Le lien de subordination en question.

La question est de savoir si le collaborateur d’une plateforme exerce sous statut d’indépendant ou de salarié, le salariat impliquant l’existence d’un lien de subordination. Le lien de subordination est caractérisé par l’exécution d’un travail sous l’autorité d’un employeur qui a le pouvoir de donner des ordres et des directives, d’en contrôler l’exécution et de sanctionner les manquements de son subordonné. L’existence ou non de ce lien de subordination a fait l’objet d’une abondante jurisprudence, esquissant les contours d’un statut pour ces travailleurs de la nouvelle économie.

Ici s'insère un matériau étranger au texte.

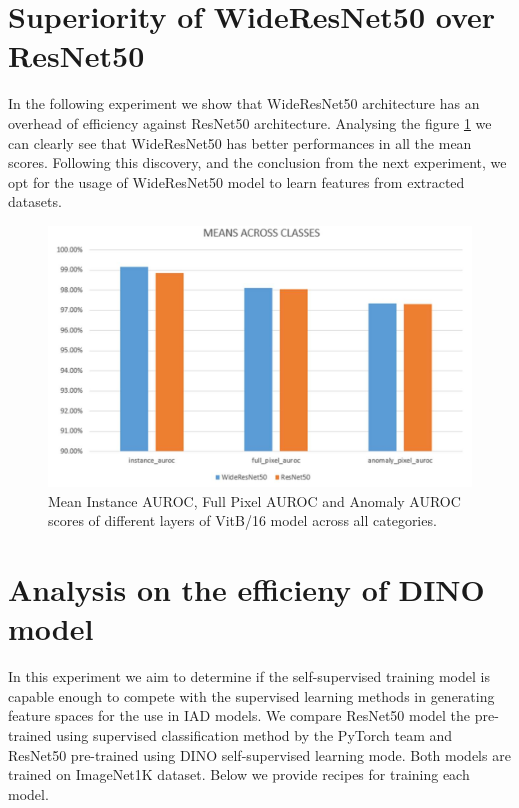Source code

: \section{Superiority of WideResNet50 over ResNet50}
In the following experiment we show that WideResNet50 architecture has an overhead of efficiency against ResNet50 architecture. Analysing the figure \ref{fig:resnet_vs_wideresnet} we can clearly see that WideResNet50 has better performances in all the mean scores. Following this discovery, and the conclusion from the next experiment, we opt for the usage of WideResNet50 model to learn features from extracted datasets.

\begin{figure}[h]
	\begin{center}
		\includegraphics[width=1.0\linewidth]{Chapter_4/resnet_vs_wideresnet.png}
	\end{center}
	\caption{Mean Instance AUROC, Full Pixel AUROC and Anomaly AUROC scores of different layers of VitB/16 model across all categories.}
	\label{fig:resnet_vs_wideresnet}
\end{figure}

\section{Analysis on the efficieny of DINO model}
\label{sec:dino_tests}
In this experiment we aim to determine if the self-supervised training model is capable enough to compete with the supervised learning methods in generating feature spaces for the use in IAD models. We compare ResNet50 model the pre-trained using supervised classification method by the PyTorch team and ResNet50 pre-trained using DINO self-supervised learning mode. Both models are trained on ImageNet1K dataset. Below we provide recipes for training each model.

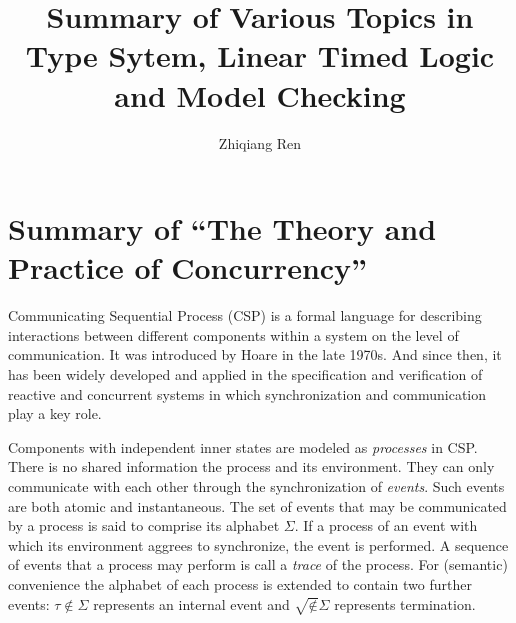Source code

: \documentclass{llncs}
\date{}
\newcommand{\csptick}{\surd}
\newcommand{\csptau}{\tau}
\begin{document}
\title{%
Summary of Various Topics in \break
Type Sytem, Linear Timed Logic and Model Checking
} %
\author{Zhiqiang Ren}

\maketitle %

% 
% 


\setcounter{page}{1}

\baselineskip=11.875pt

\newpage
\section{Summary of ``The Theory and Practice of 
  Concurrency''\cite{Roscoe1997Theory}} 
  \label{section:CSP}

Communicating Sequential Process (CSP) is a formal language for describing
interactions between different components within a system on the level of
communication. It was introduced by Hoare in the late 1970s. And since then,
it has been widely developed and applied in the specification and verification
of reactive and concurrent systems in which synchronization and communication
play a key role.

Components with independent inner states are modeled as \emph{processes} in
CSP. There is no shared information the process and its environment. They
can only communicate with each other through the synchronization of
\emph{events}. Such events are both atomic and instantaneous. The set
of events that may be communicated by a process is said to comprise its
alphabet $\Sigma$. If a process of an event with which its environment
aggrees to synchronize, the event is performed. A sequence of events that
a process may perform is call a \emph{trace} of the process. For (semantic)
convenience the alphabet of each process is extended to contain two further
events: $\csptau \notin \Sigma$ represents an internal event and $\csptick \notin
\Sigma$ represents termination.
\end{document}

Plusieurs décisions ont tendu vers la requalification en contrats de travail, afin de défendre le salariat. On peut ainsi citer plusieurs décisions marquantes. La Cour de cassation, a ainsi à deux reprises, dans l’arrêt « Take eat easy » [1] puis dans l’arrêt « Uber » [2], Uber, considéré qu’existait un lien de subordination entre les travailleurs des plateformes et les deux plateformes concernées [3]. De même, La plateforme de livraison de repas à domicile « Deliveroo » a été condamnée en février 2020 pour « travail dissimulé » par le Conseil des prud’hommes de Paris. Une première en France.

Des décisions récentes remettent pourtant en question ce raisonnement, laissant la porte ouverte à un statut d’indépendant régulé, organisé pour ces travailleurs. Les juges de fonds considèrent désormais que les conditions d’emploi des collaborateurs des plateformes ne sont pas suffisantes pour caractériser le lien de subordination.

Ainsi, la cour d’appel de Lyon [4] et le conseil des prud’hommes de Paris [5] ont écarté le salariat pour les chauffeurs Uber. De même, la cour d’appel de Paris [6], n’a pas reconnu le salariat pour un coursier de la plateforme Deliveroo.

Une réforme surprenante.

Face à ces décisions nombreuses et parfois divergentes, le législateur tente d’organiser de nouvelles modalités de représentation des travailleurs indépendants, ce qui pourrait concerner les collaborateurs des plateformes.

L’ordonnance no 2021-484 du 21 avril 2021 « relative aux modalités de représentation des travailleurs indépendants recourant pour leur activité aux plateformes et aux conditions d’exercice de cette représentation » va dans ce sens.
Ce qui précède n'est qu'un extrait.